*Extracted information*
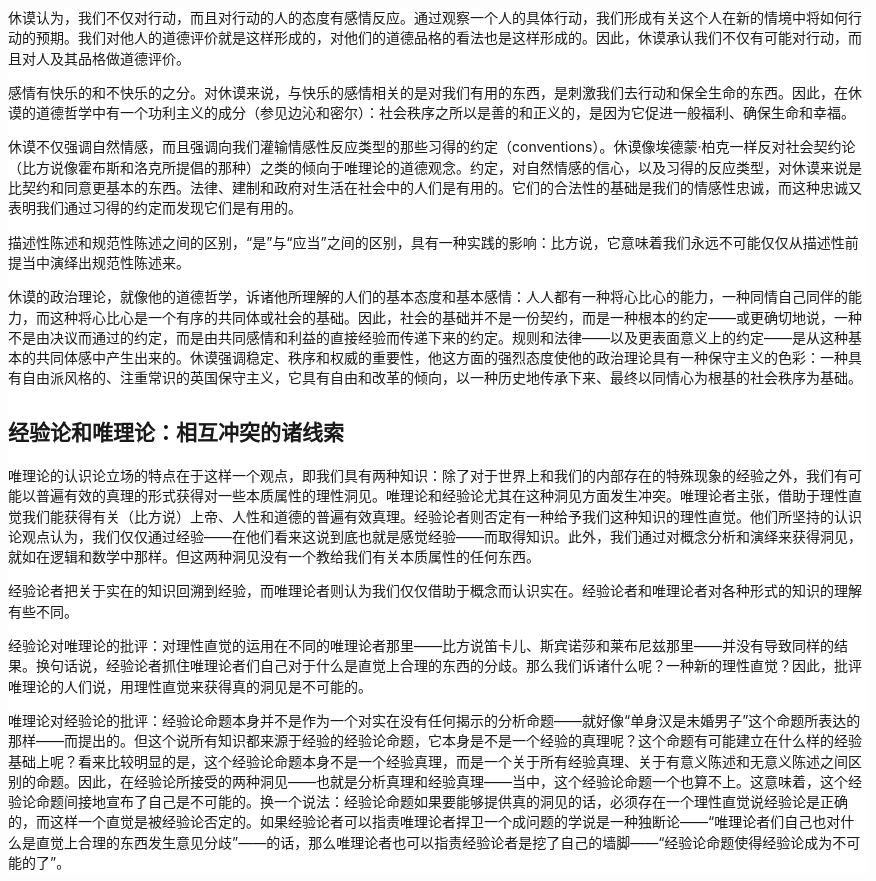 休谟认为，我们不仅对行动，而且对行动的人的态度有感情反应。通过观察一个人的具体行动，我们形成有关这个人在新的情境中将如何行动的预期。我们对他人的道德评价就是这样形成的，对他们的道德品格的看法也是这样形成的。因此，休谟承认我们不仅有可能对行动，而且对人及其品格做道德评价。

感情有快乐的和不快乐的之分。对休谟来说，与快乐的感情相关的是对我们有用的东西，是刺激我们去行动和保全生命的东西。因此，在休谟的道德哲学中有一个功利主义的成分（参见边沁和密尔）：社会秩序之所以是善的和正义的，是因为它促进一般福利、确保生命和幸福。

休谟不仅强调自然情感，而且强调向我们灌输情感性反应类型的那些习得的约定（conventions）。休谟像埃德蒙·柏克一样反对社会契约论（比方说像霍布斯和洛克所提倡的那种）之类的倾向于唯理论的道德观念。约定，对自然情感的信心，以及习得的反应类型，对休谟来说是比契约和同意更基本的东西。法律、建制和政府对生活在社会中的人们是有用的。它们的合法性的基础是我们的情感性忠诚，而这种忠诚又表明我们通过习得的约定而发现它们是有用的。

描述性陈述和规范性陈述之间的区别，“是”与“应当”之间的区别，具有一种实践的影响：比方说，它意味着我们永远不可能仅仅从描述性前提当中演绎出规范性陈述来。

休谟的政治理论，就像他的道德哲学，诉诸他所理解的人们的基本态度和基本感情：人人都有一种将心比心的能力，一种同情自己同伴的能力，而这种将心比心是一个有序的共同体或社会的基础。因此，社会的基础并不是一份契约，而是一种根本的约定——或更确切地说，一种不是由决议而通过的约定，而是由共同感情和利益的直接经验而传递下来的约定。规则和法律——以及更表面意义上的约定——是从这种基本的共同体感中产生出来的。休谟强调稳定、秩序和权威的重要性，他这方面的强烈态度使他的政治理论具有一种保守主义的色彩：一种具有自由派风格的、注重常识的英国保守主义，它具有自由和改革的倾向，以一种历史地传承下来、最终以同情心为根基的社会秩序为基础。

## 经验论和唯理论：相互冲突的诸线索

唯理论的认识论立场的特点在于这样一个观点，即我们具有两种知识：除了对于世界上和我们的内部存在的特殊现象的经验之外，我们有可能以普遍有效的真理的形式获得对一些本质属性的理性洞见。唯理论和经验论尤其在这种洞见方面发生冲突。唯理论者主张，借助于理性直觉我们能获得有关（比方说）上帝、人性和道德的普遍有效真理。经验论者则否定有一种给予我们这种知识的理性直觉。他们所坚持的认识论观点认为，我们仅仅通过经验——在他们看来这说到底也就是感觉经验——而取得知识。此外，我们通过对概念分析和演绎来获得洞见，就如在逻辑和数学中那样。但这两种洞见没有一个教给我们有关本质属性的任何东西。

经验论者把关于实在的知识回溯到经验，而唯理论者则认为我们仅仅借助于概念而认识实在。经验论者和唯理论者对各种形式的知识的理解有些不同。

经验论对唯理论的批评：对理性直觉的运用在不同的唯理论者那里——比方说笛卡儿、斯宾诺莎和莱布尼兹那里——并没有导致同样的结果。换句话说，经验论者抓住唯理论者们自己对于什么是直觉上合理的东西的分歧。那么我们诉诸什么呢？一种新的理性直觉？因此，批评唯理论的人们说，用理性直觉来获得真的洞见是不可能的。

唯理论对经验论的批评：经验论命题本身并不是作为一个对实在没有任何揭示的分析命题——就好像“单身汉是未婚男子”这个命题所表达的那样——而提出的。但这个说所有知识都来源于经验的经验论命题，它本身是不是一个经验的真理呢？这个命题有可能建立在什么样的经验基础上呢？看来比较明显的是，这个经验论命题本身不是一个经验真理，而是一个关于所有经验真理、关于有意义陈述和无意义陈述之间区别的命题。因此，在经验论所接受的两种洞见——也就是分析真理和经验真理——当中，这个经验论命题一个也算不上。这意味着，这个经验论命题间接地宣布了自己是不可能的。换一个说法：经验论命题如果要能够提供真的洞见的话，必须存在一个理性直觉说经验论是正确的，而这样一个直觉是被经验论否定的。如果经验论者可以指责唯理论者捍卫一个成问题的学说是一种独断论——“唯理论者们自己也对什么是直觉上合理的东西发生意见分歧”——的话，那么唯理论者也可以指责经验论者是挖了自己的墙脚——“经验论命题使得经验论成为不可能的了”。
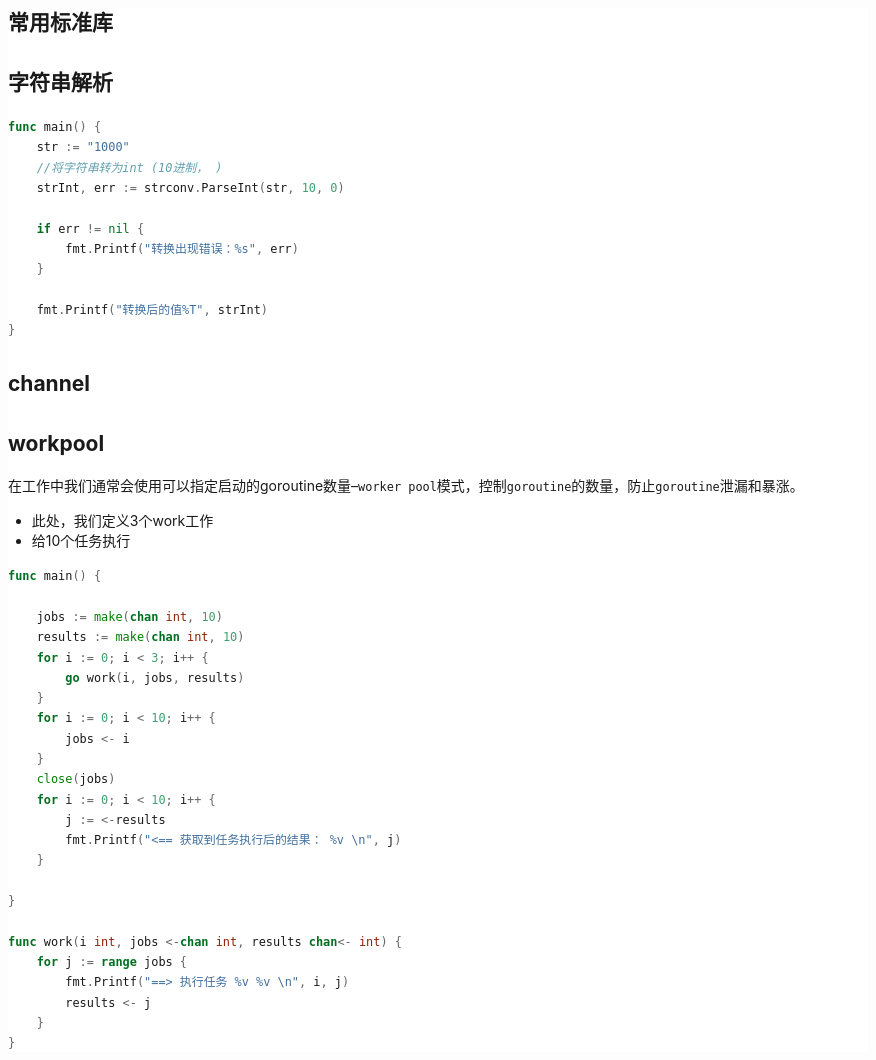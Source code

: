 ## 常用标准库

## 字符串解析

```go
func main() {
	str := "1000"
	//将字符串转为int (10进制， )
	strInt, err := strconv.ParseInt(str, 10, 0)

	if err != nil {
		fmt.Printf("转换出现错误：%s", err)
	}

	fmt.Printf("转换后的值%T", strInt)
}

```



## channel




## workpool

在工作中我们通常会使用可以指定启动的goroutine数量–`worker pool`模式，控制`goroutine`的数量，防止`goroutine`泄漏和暴涨。

- 此处，我们定义3个work工作
- 给10个任务执行

```go
func main() {

	jobs := make(chan int, 10)
	results := make(chan int, 10)
	for i := 0; i < 3; i++ {
		go work(i, jobs, results)
	}
	for i := 0; i < 10; i++ {
		jobs <- i
	}
	close(jobs)
	for i := 0; i < 10; i++ {
		j := <-results
		fmt.Printf("<== 获取到任务执行后的结果： %v \n", j)
	}

}

func work(i int, jobs <-chan int, results chan<- int) {
	for j := range jobs {
		fmt.Printf("==> 执行任务 %v %v \n", i, j)
		results <- j
	}
}
```

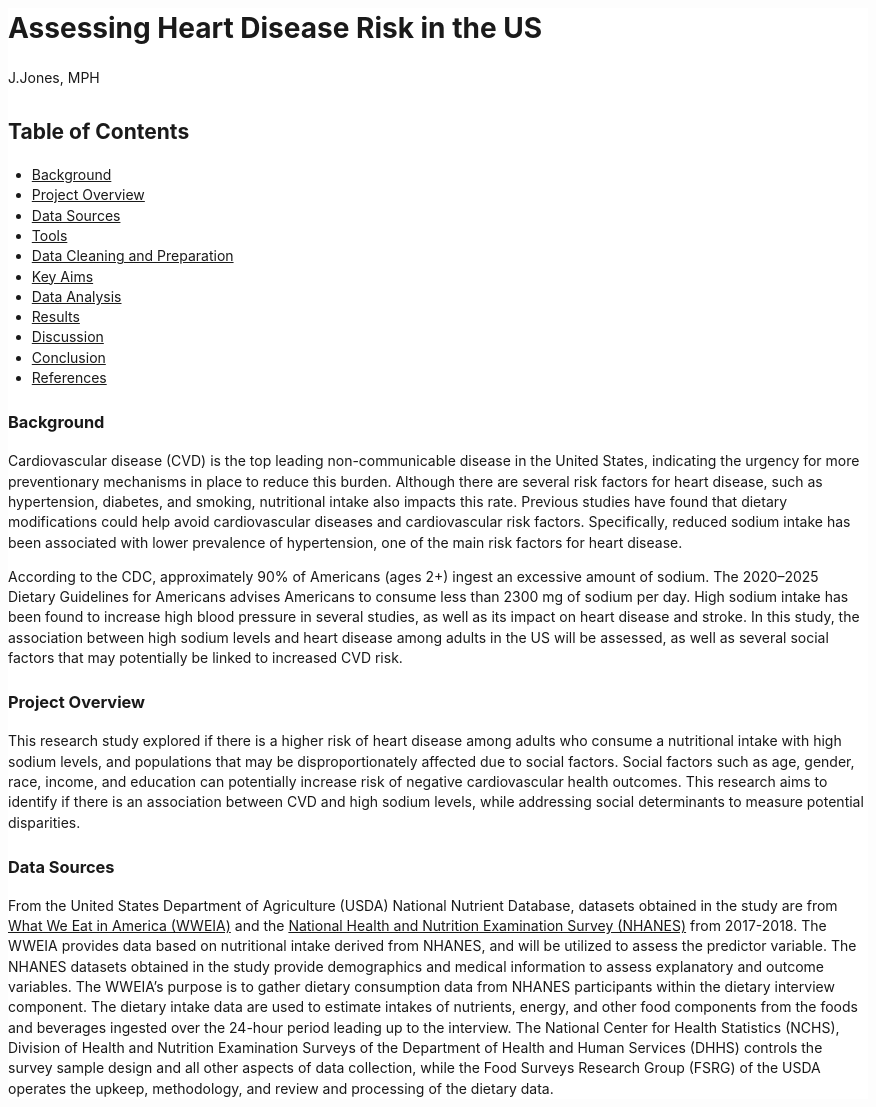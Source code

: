 # Assessing Heart Disease Risk in the US
J.Jones, MPH

## Table of Contents

- [Background](#background)
- [Project Overview](#project-overview)
- [Data Sources](#data-sources)
- [Tools](#tools)
- [Data Cleaning and Preparation](#data-cleaning-and-preparation)
- [Key Aims](#key-aims)
- [Data Analysis](#data-analysis)
- [Results](#results)
- [Discussion](#discussion)
- [Conclusion](#conclusion)
- [References](#references)

### Background
Cardiovascular disease (CVD) is the top leading non-communicable disease in the United States, indicating the urgency for more preventionary mechanisms in place to reduce this burden. Although there are several risk factors for heart disease, such as hypertension, diabetes, and smoking, nutritional intake also impacts this rate. Previous studies have found that dietary modifications could help avoid cardiovascular diseases and cardiovascular risk factors. Specifically, reduced sodium intake has been associated with lower prevalence of hypertension, one of the main risk factors for heart disease.

According to the CDC, approximately 90% of Americans (ages 2+) ingest an excessive amount of sodium. The 2020–2025 Dietary Guidelines for Americans advises Americans to consume less than 2300 mg of sodium per day. High sodium intake has been found to increase high blood pressure in several studies, as well as its impact on heart disease and stroke. In this study, the association between high sodium levels and heart disease among adults in the US will be assessed, as well as several social factors that may potentially be linked to increased CVD risk. 


### Project Overview
This research study explored if there is a higher risk of heart disease among adults who consume a nutritional intake with high sodium levels, and populations that may be  disproportionately affected due to social factors. Social factors such as age, gender, race, income, and education can potentially increase risk of negative cardiovascular health outcomes. This research aims to identify if there is an association between CVD and high sodium levels, while addressing social determinants to measure potential disparities. 

### Data Sources
From the United States Department of Agriculture (USDA) National Nutrient Database, datasets obtained in the study are from [What We Eat in America (WWEIA)](https://www.ars.usda.gov/northeast-area/beltsville-md-bhnrc/beltsville-human-nutrition-research-center/food-surveys-research-group/docs/wweia-documentation-and-data-sets/) and the [National Health and Nutrition Examination Survey (NHANES)](https://wwwn.cdc.gov/nchs/nhanes/search/datapage.aspx?Component=Questionnaire&CycleBeginYear=2017) from 2017-2018. The WWEIA provides data based on nutritional intake derived from NHANES, and will be utilized to assess the predictor variable. The NHANES datasets obtained in the study provide demographics and medical information to assess explanatory and outcome variables. The WWEIA’s purpose is to gather dietary consumption data from NHANES participants within the dietary interview component. The dietary intake data are used to estimate intakes of nutrients, energy, and other food components from the foods and beverages ingested over the 24-hour period leading up to the interview. The National Center for Health Statistics (NCHS), Division of Health and Nutrition Examination Surveys of the Department of Health and Human Services (DHHS) controls the survey sample design and all other aspects of data collection, while the Food Surveys Research Group (FSRG) of the USDA operates the upkeep, methodology, and review and processing of the dietary data.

*Problem statement*
Take the material above and output only the lines from the one that contains "在工作中我们通常会使用可以指" through the one that contains "Cardiovascular disease (CVD)", ends included and images left out.

*Result below*
在工作中我们通常会使用可以指定启动的goroutine数量–`worker pool`模式，控制`goroutine`的数量，防止`goroutine`泄漏和暴涨。

- 此处，我们定义3个work工作
- 给10个任务执行

```go
func main() {

	jobs := make(chan int, 10)
	results := make(chan int, 10)
	for i := 0; i < 3; i++ {
		go work(i, jobs, results)
	}
	for i := 0; i < 10; i++ {
		jobs <- i
	}
	close(jobs)
	for i := 0; i < 10; i++ {
		j := <-results
		fmt.Printf("<== 获取到任务执行后的结果： %v \n", j)
	}

}

func work(i int, jobs <-chan int, results chan<- int) {
	for j := range jobs {
		fmt.Printf("==> 执行任务 %v %v \n", i, j)
		results <- j
	}
}
```

Source code

: # Assessing Heart Disease Risk in the US
J.Jones, MPH

## Table of Contents

- [Background](#background)
- [Project Overview](#project-overview)
- [Data Sources](#data-sources)
- [Tools](#tools)
- [Data Cleaning and Preparation](#data-cleaning-and-preparation)
- [Key Aims](#key-aims)
- [Data Analysis](#data-analysis)
- [Results](#results)
- [Discussion](#discussion)
- [Conclusion](#conclusion)
- [References](#references)

### Background
Cardiovascular disease (CVD) is the top leading non-communicable disease in the United States, indicating the urgency for more preventionary mechanisms in place to reduce this burden. Although there are several risk factors for heart disease, such as hypertension, diabetes, and smoking, nutritional intake also impacts this rate. Previous studies have found that dietary modifications could help avoid cardiovascular diseases and cardiovascular risk factors. Specifically, reduced sodium intake has been associated with lower prevalence of hypertension, one of the main risk factors for heart disease.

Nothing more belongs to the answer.